- **ASSIGNED TASK**
Give the total number of lines in the data below that include "including", and nothing else.

─── RECORDS PROVIDED ───

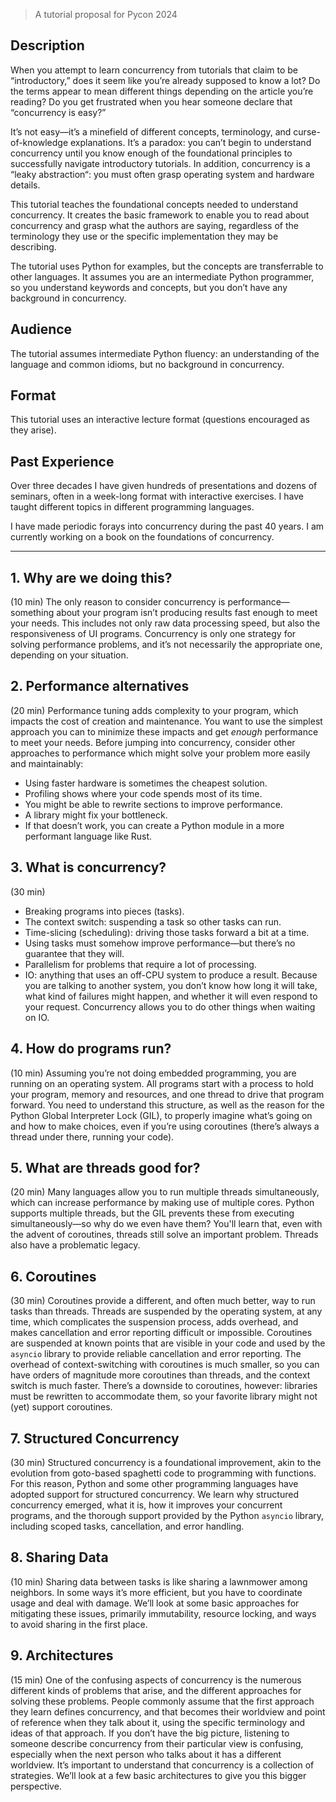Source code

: > A tutorial proposal for Pycon 2024

## Description

When you attempt to learn concurrency from tutorials that claim to be “introductory,” does it seem like you’re already supposed to know a lot? Do the terms appear to mean different things depending on the article you’re reading? Do you get frustrated when you hear someone declare that “concurrency is easy?”

It’s not easy—it’s a minefield of different concepts, terminology, and curse-of-knowledge explanations. It’s a paradox: you can’t begin to understand concurrency until you know enough of the foundational principles to successfully navigate introductory tutorials. In addition, concurrency is a “leaky abstraction“: you must often grasp operating system and hardware details.

This tutorial teaches the foundational concepts needed to understand concurrency. It creates the basic  framework to enable you to read about concurrency and grasp what the authors are saying, regardless of the terminology they use or the specific implementation they may be describing.

The tutorial uses Python for examples, but the concepts are transferrable to other languages. It assumes you are an intermediate Python programmer, so you understand keywords and concepts, but you don’t have any background in concurrency.

## Audience
The tutorial assumes intermediate Python fluency: an understanding of the language and common idioms, but no background in concurrency.

## Format
This tutorial uses an interactive lecture format (questions encouraged as they arise). 

## Past Experience
Over three decades I have given hundreds of presentations and dozens of seminars, often in a week-long format with interactive exercises. I have taught different topics in different programming languages. 

I have made periodic forays into concurrency during the past 40 years. I am currently working on a book on the foundations of concurrency.

---
## 1. Why are we doing this?
(10 min)
The only reason to consider concurrency is performance—something about your program isn’t producing results fast enough to meet your needs. This includes not only raw data processing speed, but also the responsiveness of UI programs. Concurrency is only one strategy for solving performance problems, and it’s not necessarily the appropriate one, depending on your situation.
## 2. Performance alternatives
(20 min)
Performance tuning adds complexity to your program, which impacts the cost of creation and maintenance. You want to use the simplest approach you can to minimize these impacts and get *enough* performance to meet your needs. Before jumping into concurrency, consider other approaches to performance which might solve your problem more easily and maintainably:
- Using faster hardware is sometimes the cheapest solution.
- Profiling shows where your code spends most of its time.
- You might be able to rewrite sections to improve performance.
- A library might fix your bottleneck.
- If that doesn’t work, you can create a Python module in a more performant language like Rust.
## 3. What is concurrency?
(30 min)
- Breaking programs into pieces (tasks).
- The context switch: suspending a task so other tasks can run.
- Time-slicing  (scheduling): driving those tasks forward a bit at a time.
- Using tasks must somehow improve performance—but there’s no guarantee that they will.
- Parallelism for problems that require a lot of processing.
- IO: anything that uses an off-CPU system to produce a result. Because you are talking to another system, you don’t know how long it will take, what kind of failures might happen, and whether it will even respond to your request. Concurrency allows you to do other things when waiting on IO.
## 4. How do programs run?
(10 min)
Assuming you’re not doing embedded programming, you are running on an operating system. All programs start with a process to hold your program, memory and resources,  and one thread to drive that program forward. You need to understand this structure, as well as the reason for the Python Global Interpreter Lock (GIL), to properly imagine what’s going on and how to make choices, even if you’re using coroutines (there’s always a thread under there, running your code).
## 5. What are threads good for?
(20 min)
Many languages allow you to run multiple threads simultaneously, which can increase performance by making use of multiple cores. Python supports multiple threads, but the GIL prevents these from executing simultaneously—so why do we even have them?  You'll learn that, even with the advent of coroutines, threads still solve an important problem. Threads also have a problematic legacy.
## 6. Coroutines
(30 min)
Coroutines provide a different, and often much better, way to run tasks than threads. Threads are suspended by the operating system, at any time, which complicates the suspension process, adds overhead, and makes cancellation and error reporting difficult or impossible. Coroutines are suspended at known points that are visible in your code and used by the `asyncio` library to provide reliable cancellation and error reporting. The overhead of context-switching with coroutines is much smaller, so you can have orders of magnitude more coroutines than threads, and the context switch is much faster. There’s a downside to coroutines, however: libraries must be rewritten to accommodate them, so your favorite library might not (yet) support coroutines.
## 7. Structured Concurrency
(30 min)
Structured concurrency is a foundational improvement, akin to the evolution from goto-based spaghetti code to programming with functions. For this reason, Python and some other programming languages have adopted support for structured concurrency. We learn why structured concurrency emerged, what it is, how it improves your concurrent programs, and the thorough support provided by the Python `asyncio` library, including scoped tasks, cancellation, and error handling.
## 8. Sharing Data
(10 min)
Sharing data between tasks is like sharing a lawnmower among neighbors. In some ways it’s more efficient, but you have to coordinate usage and deal with damage. We’ll look at some basic approaches for mitigating these issues, primarily immutability, resource locking, and ways to avoid sharing in the first place.
## 9. Architectures
(15 min)
One of the confusing aspects of concurrency is the numerous different kinds of problems that arise, and the different approaches for solving these problems. People commonly assume that the first approach they learn defines concurrency, and that becomes their worldview and point of reference when they talk about it, using the specific terminology and ideas of that approach. If you don’t have the big picture, listening to someone describe concurrency from their particular view is confusing, especially when the next person who talks about it has a different worldview.  It’s important to understand that concurrency is a collection of strategies. We’ll look at a few basic architectures to give you this bigger perspective.

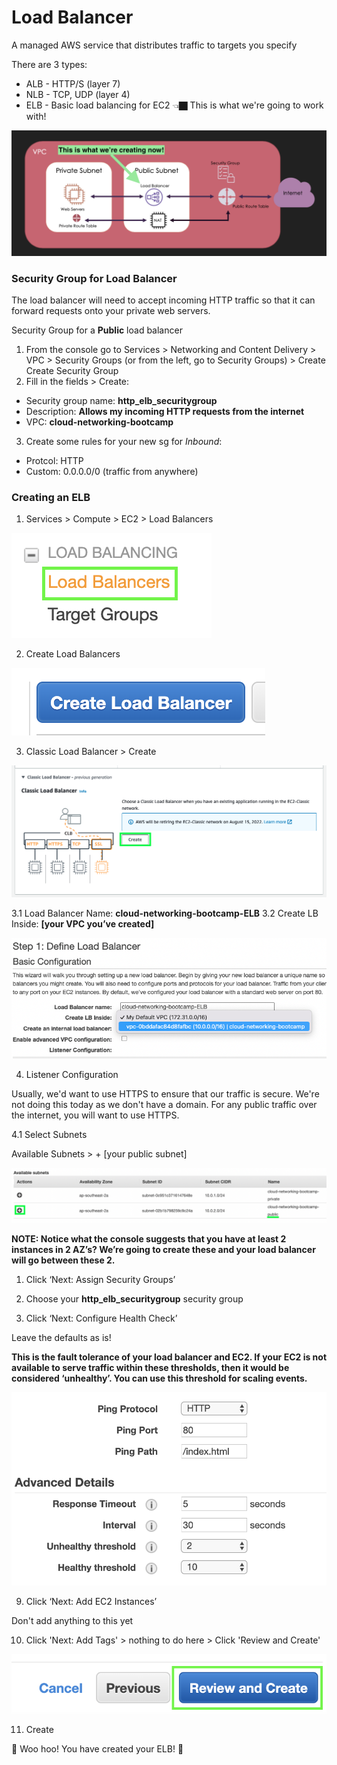 # Load Balancer 
A managed AWS service that distributes traffic to targets you specify

There are 3 types:
- ALB - HTTP/S (layer 7)
- NLB - TCP, UDP (layer 4)
- ELB - Basic load balancing for EC2 👈🏿 This is what we're going to work with!

![LB Diagram](images/elb_network_diagram.png)

### Security Group for Load Balancer
The load balancer will need to accept incoming HTTP traffic so that it can forward requests onto your private web servers. 

Security Group for a __Public__ load balancer
1. From the console go to Services > Networking and Content Delivery > VPC > Security Groups (or from the left, go to Security Groups) > Create Create Security Group
2. Fill in the fields > Create:

  - Security group name: __http_elb_securitygroup__
  - Description: __Allows my incoming HTTP requests from the internet__
  - VPC: __cloud-networking-bootcamp__

3. Create some rules for your new sg for *Inbound*:
  - Protcol: HTTP
  - Custom: 0.0.0.0/0 (traffic from anywhere)


### Creating an ELB

1. Services > Compute > EC2 > Load Balancers

![LB Console](images/services_elb.png)

2. Create Load Balancers

![LB create](images/create_lb.png)

3. Classic Load Balancer > Create

![ELB](2022-images/create-load-balancer.png)

3.1 Load Balancer Name: __cloud-networking-bootcamp-ELB__
3.2 Create LB Inside: __[your VPC you’ve created]__

![LB VPC](2022-images/select-elb-vpc.png)

4. Listener Configuration

Usually, we'd want to use HTTPS to ensure that our traffic is secure. We're not doing this today as we don't have a domain. For any public traffic over the internet, you will want to use HTTPS.

4.1 Select Subnets

Available Subnets > + [your public subnet]

![LB Public Subnet](2022-images/select-elb-subnet.png)

__NOTE: Notice what the console suggests that you have at least 2 instances in 2 AZ’s? We’re going to create these and your load balancer will go between these 2.__

1. Click ‘Next: Assign Security Groups’

2. Choose your __http_elb_securitygroup__ security group

3. Click ‘Next: Configure Health Check’

Leave the defaults as is!

__This is the fault tolerance of your load balancer and EC2. If your EC2 is not available to serve traffic within these thresholds, then it would be considered ‘unhealthy’. You can use this threshold for scaling events.__

![LB Public Subnet](images/lb_health_check.png)


9. Click ‘Next: Add EC2 Instances’

Don't add anything to this yet

10. Click 'Next: Add Tags' > nothing to do here > Click 'Review and Create'

![LB Review Create](images/review_create_lb.png)

11. Create

🌈 Woo hoo! You have created your ELB! 🌈


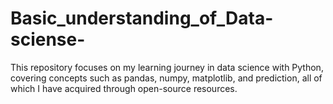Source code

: # Basic_understanding_of_Data-sciense-
This repository focuses on my learning journey in data science with Python, covering concepts such as pandas, numpy, matplotlib, and prediction, all of which I have acquired through open-source resources.
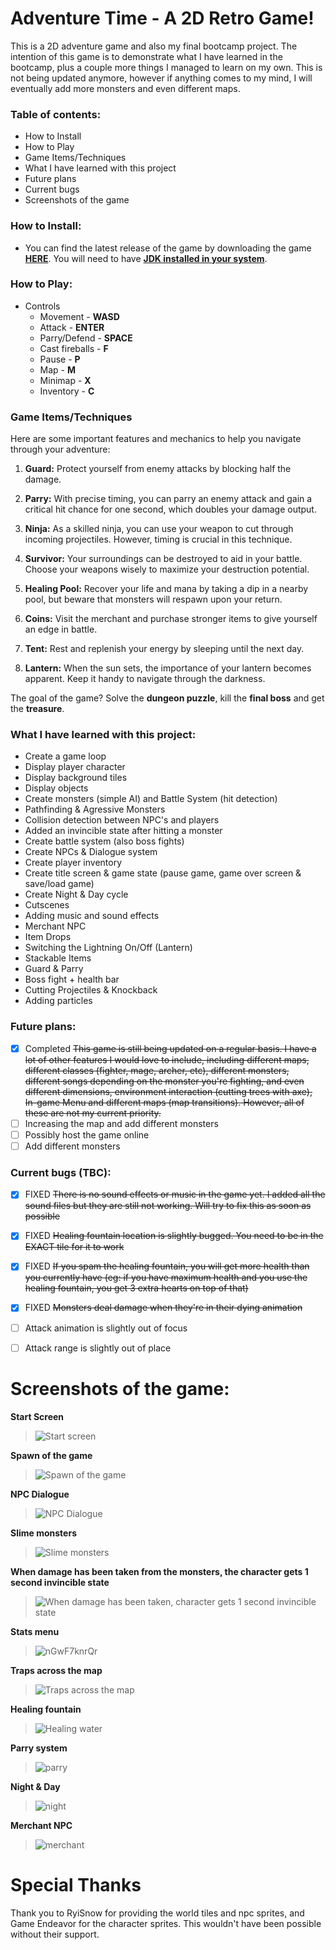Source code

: # Adventure Time - A 2D Retro Game! 

This is a 2D adventure game and also my final bootcamp project. The intention of this game is to demonstrate what I have learned 
in the bootcamp, plus a couple more things I managed to learn on my own. This is not being updated anymore, however if anything comes to my mind, I will eventually add more monsters and even different maps. 

### Table of contents:
- How to Install
- How to Play
- Game Items/Techniques
- What I have learned with this project
- Future plans 
- Current bugs
- Screenshots of the game
	
### How to Install: 
- You can find the latest release of the game by downloading the game [**HERE**](https://drive.google.com/file/d/13Wdrt1MRlPjsFQGan15Z00OZBoIKymbJ/view?usp=sharing). You will need to have [**JDK installed in your system**](https://www.oracle.com/uk/java/technologies/downloads/).
	
### How to Play:
- Controls
	- Movement - **WASD**
	- Attack - **ENTER**
	- Parry/Defend - **SPACE**
	- Cast fireballs - **F**
	- Pause - **P**
	- Map - **M**
	- Minimap - **X**
	- Inventory - **C**


### Game Items/Techniques
Here are some important features and mechanics to help you navigate through your adventure:
1. **Guard:** Protect yourself from enemy attacks by blocking half the damage.

2. **Parry:** With precise timing, you can parry an enemy attack and gain a critical hit chance for one second, which doubles your damage output.

3. **Ninja:** As a skilled ninja, you can use your weapon to cut through incoming projectiles. However, timing is crucial in this technique.

4. **Survivor:** Your surroundings can be destroyed to aid in your battle. Choose your weapons wisely to maximize your destruction potential.

5. **Healing Pool:** Recover your life and mana by taking a dip in a nearby pool, but beware that monsters will respawn upon your return.

6. **Coins:** Visit the merchant and purchase stronger items to give yourself an edge in battle.

7. **Tent:** Rest and replenish your energy by sleeping until the next day.

8. **Lantern:** When the sun sets, the importance of your lantern becomes apparent. Keep it handy to navigate through the darkness.


The goal of the game? Solve the **dungeon puzzle**, kill the **final boss** and get the **treasure**. 
	
	
### What I have learned with this project:
- Create a game loop
- Display player character
- Display background tiles
- Display objects
- Create monsters (simple AI) and Battle System (hit detection)
- Pathfinding & Agressive Monsters
- Collision detection between NPC's and players
- Added an invincible state after hitting a monster
- Create battle system (also boss fights)
- Create NPCs & Dialogue system
- Create player inventory
- Create title screen & game state (pause game, game over screen & save/load game)
- Create Night & Day cycle
- Cutscenes
- Adding music and sound effects
- Merchant NPC
- Item Drops
- Switching the Lightning On/Off (Lantern)
- Stackable Items
- Guard & Parry
- Boss fight + health bar
- Cutting Projectiles & Knockback
- Adding particles

### Future plans:
- [x] Completed ~~This game is still being updated on a regular basis. I have a lot of other features I would love to include, including different maps,
different classes (fighter, mage, archer, etc), different monsters, different songs depending on the monster you're fighting, and even
different dimensions, environment interaction (cutting trees with axe), In-game Menu and different maps (map transitions). However, all of these are not my current priority.~~
- [ ] Increasing the map and add different monsters
- [ ] Possibly host the game online
- [ ] Add different monsters

### Current bugs (TBC):
- [x] FIXED ~~There is no sound effects or music in the game yet. I added all the sound files but they are still not working. Will try to fix this as soon as possible~~
- [x] FIXED ~~Healing fountain location is slightly bugged. You need to be in the EXACT tile for it to work~~
- [x] FIXED ~~If you spam the healing fountain, you will get more health than you currently have (eg: if you have maximum health and you use the healing fountain, you get 3 extra hearts on top of that)~~
- [x] FIXED ~~Monsters deal damage when they're in their dying animation~~
- [ ] Attack animation is slightly out of focus 
- [ ] Attack range is slightly out of place


# Screenshots of the game:

**Start Screen**

> ![Start screen](https://user-images.githubusercontent.com/56265972/234721690-f9f65093-2ea1-4e7e-bffd-09f948faf6a4.png)


**Spawn of the game**

> ![Spawn of the game](https://user-images.githubusercontent.com/56265972/234721722-e2823a32-0454-4328-b3e1-19bfe66e2501.png)


**NPC Dialogue**

> ![NPC Dialogue](https://user-images.githubusercontent.com/56265972/234721937-aa62c03b-f663-46be-a876-0e993454239f.png)


**Slime monsters**

> ![Slime monsters](https://user-images.githubusercontent.com/56265972/233201107-88ea13ad-e633-4ef1-b439-f69fce9d4eb6.png)


**When damage has been taken from the monsters, the character gets 1 second invincible state**

> ![When damage has been taken, character gets 1 second invincible state](https://user-images.githubusercontent.com/56265972/233201943-3f0e1784-99ee-4e03-90d6-4670ca3a7689.png)


**Stats menu**

> ![nGwF7knrQr](https://user-images.githubusercontent.com/56265972/234721862-a631253d-3516-435b-bb9b-71abdaf9d517.png)


**Traps across the map**

> ![Traps across the map](https://user-images.githubusercontent.com/56265972/233201709-24810488-ceaa-44ae-941b-cafcf207bf6e.png)


**Healing fountain**

> ![Healing water](https://user-images.githubusercontent.com/56265972/234721762-ae97393c-d4da-4a19-bbf5-271ec9f57d1e.png)


**Parry system**

> ![parry](https://user-images.githubusercontent.com/56265972/234723991-5246375b-2b1a-41c2-8171-297df8ebf05b.png)


**Night & Day**

>![night](https://user-images.githubusercontent.com/56265972/234724092-4b5d99f8-bf7d-4b10-9417-098df4f94fe3.png)


**Merchant NPC**

> ![merchant](https://user-images.githubusercontent.com/56265972/234724159-8add2e09-4be7-47dc-90b0-61b1ad66ec73.png)


# Special Thanks
Thank you to RyiSnow for providing the world tiles and npc sprites, and Game Endeavor for the character sprites. This wouldn't have been possible without their support.
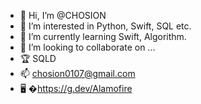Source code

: - 👋 Hi, I’m @CHOSION
- 👀 I’m interested in Python, Swift, SQL etc.
- 🌱 I’m currently learning Swift, Algorithm.
- 💞️ I’m looking to collaborate on ...
- 🏆 SQLD
- 📫 chosion0107@gmail.com
- 🖥️ �https://g.dev/Alamofire

<!---
CHOSION/CHOSION is a ✨ special ✨ repository because its `README.md` (this file) appears on your GitHub profile.
You can click the Preview link to take a look at your changes.
--->
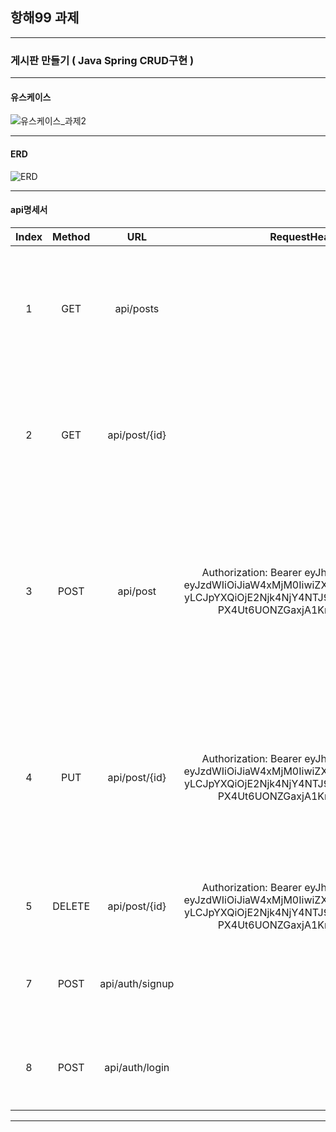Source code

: ## 항해99 과제

---
### 게시판 만들기 ( Java Spring CRUD구현 )
- - - 

#### 유스케이스
![유스케이스_과제2](https://user-images.githubusercontent.com/111578825/218233044-b9c8752a-19b2-4cd9-818a-ab58b9b51d88.png)


- - -

#### ERD
![ERD](https://user-images.githubusercontent.com/111578825/218122342-b542a839-754d-460e-bf27-a1fe055e116d.png)




- - -



#### api명세서


| Index | Method |       URL       |                                                                        RequestHeader                                                                        | Request                                                                | Response                                                                                                                                                                                                  | Response Header |
|:-----:|:------:|:---------------:|:-----------------------------------------------------------------------------------------------------------------------------------------------------------:|:-----------------------------------------------------------------------|:----------------------------------------------------------------------------------------------------------------------------------------------------------------------------------------------------------|:---------------:|
|   1   |  GET   |    api/posts    |                                                                                                                                                             |                                                                        | {<br> 　"title": "제목",<br>　"userName": "홍길동",<br>　"content": "안녕하세요 홍길동입니다",<br>　"createdAt": "2023-02-06T10:05:44.402421"<br>}                                                                            |                 |
|   2   |  GET   |  api/post/{id}  |                                                                                                                                                             |                                                                        | {<br> 　"title": "제목",<br>　"userName": "홍길동",<br>　"content": "안녕하세요 홍길동입니다",<br>　"createdAt": "2023-02-06T10:05:44.402421"<br>}                                                                            |                 |
|   3   |  POST  |    api/post     | Authorization: Bearer eyJhbGciOiJIUzI1NiJ9.<br/>eyJzdWIiOiJiaW4xMjM0IiwiZXhwIjoxNjY5ODcwNDU<br/>yLCJpYXQiOjE2Njk4NjY4NTJ9.mm8wgaV8M70hidh<br/>PX4Ut6UONZGaxjA1KnOJT1mO59Xc | {<br> 　"title": "제목",<br/>　"content": "안녕하세요 홍길동입니다"<br>}              | {<br> 　"id": 1,<br/>　"title": "제목2",<br/>　"userName": "a12345789",<br/>　"content": "안녕하세요 홍길동입니다",<br/>　"createdAt": "2023-02-12T21:04:16.5391188",<br/>　"modifiedAt": "2023-02-12T21:04:16.5391188"<br>} |                 |
|   4   |  PUT   |  api/post/{id}  | Authorization: Bearer eyJhbGciOiJIUzI1NiJ9.<br/>eyJzdWIiOiJiaW4xMjM0IiwiZXhwIjoxNjY5ODcwNDU<br/>yLCJpYXQiOjE2Njk4NjY4NTJ9.mm8wgaV8M70hidh<br/>PX4Ut6UONZGaxjA1KnOJT1mO59Xc | {<br>　"title":"제목2",<br>　"content":"안녕하세요 홍길동입니다2"<br>}                | {<br> 　"id": 1,<br/>　"title": "제목2",<br/>　"userName": "a12345789",<br/>　"content": "안녕하세요 홍길동입니다",<br/>　"createdAt": "2023-02-12T21:04:16.5391188",<br/>　"modifiedAt": "2023-02-12T21:04:16.5391188"<br>} |                 |
|   5   | DELETE |  api/post/{id}  | Authorization: Bearer eyJhbGciOiJIUzI1NiJ9.<br/>eyJzdWIiOiJiaW4xMjM0IiwiZXhwIjoxNjY5ODcwNDU<br/>yLCJpYXQiOjE2Njk4NjY4NTJ9.mm8wgaV8M70hidh<br/>PX4Ut6UONZGaxjA1KnOJT1mO59Xc |                                                                        | {<br/>　"msg": "게시글 삭제 성공",<br/>　"statusCode": 200<br/>}                                                                                                                                                   |                 |
|   7   |  POST  | api/auth/signup |                                                                                                                                                             | { <br>　"username" : "홍길동123",<br/>　"password" : "1234568901234A"<br/>} | {<br/>　"msg": "회원가입 성공",<br/>　"statusCode": 200<br/>}                                                                                                                                                     |                 |
|   8   |  POST  | api/auth/login  |                                                                                                                                                             | { <br>　"username" : "홍길동123",<br/>　"password" : "1234568901234A"<br/>} | {<br/>　"msg": "로그인 성공",<br/>　"statusCode": 200<br/>}                                                                                                                                                      | Authorization: Bearer eyJhbGciOiJIUzI1NiJ9.<br/>eyJzdWIiOiJiaW4xMjM0IiwiZXhwIjoxNjY5ODcwNDU<br/>yLCJpYXQiOjE2Njk4NjY4NTJ9.mm8wgaV8M70hidh<br/>PX4Ut6UONZGaxjA1KnOJT1mO59Xc |

------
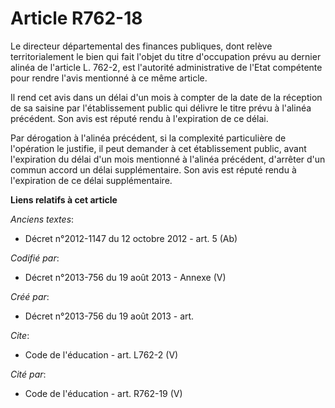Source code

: # Article R762-18

Le directeur départemental des finances publiques, dont relève territorialement le bien qui fait l'objet du titre
d'occupation prévu au dernier alinéa de l'article L. 762-2, est l'autorité administrative de l'Etat compétente pour rendre
l'avis mentionné à ce même article. 

Il rend cet avis dans un délai d'un mois à compter de la date de la réception de sa saisine par l'établissement public qui
délivre le titre prévu à l'alinéa précédent. Son avis est réputé rendu à l'expiration de ce délai. 

Par dérogation à l'alinéa précédent, si la complexité particulière de l'opération le justifie, il peut demander à cet
établissement public, avant l'expiration du délai d'un mois mentionné à l'alinéa précédent, d'arrêter d'un commun accord un
délai supplémentaire. Son avis est réputé rendu à l'expiration de ce délai supplémentaire.

**Liens relatifs à cet article**

_Anciens textes_:

  - Décret n°2012-1147 du 12 octobre 2012 - art. 5 (Ab)

_Codifié par_:

  - Décret n°2013-756 du 19 août 2013 -  Annexe (V)

_Créé par_:

  - Décret n°2013-756 du 19 août 2013 - art.

_Cite_:

  - Code de l'éducation - art. L762-2 (V)

_Cité par_:

  - Code de l'éducation - art. R762-19 (V)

───

- **YOUR SOLUTION**
2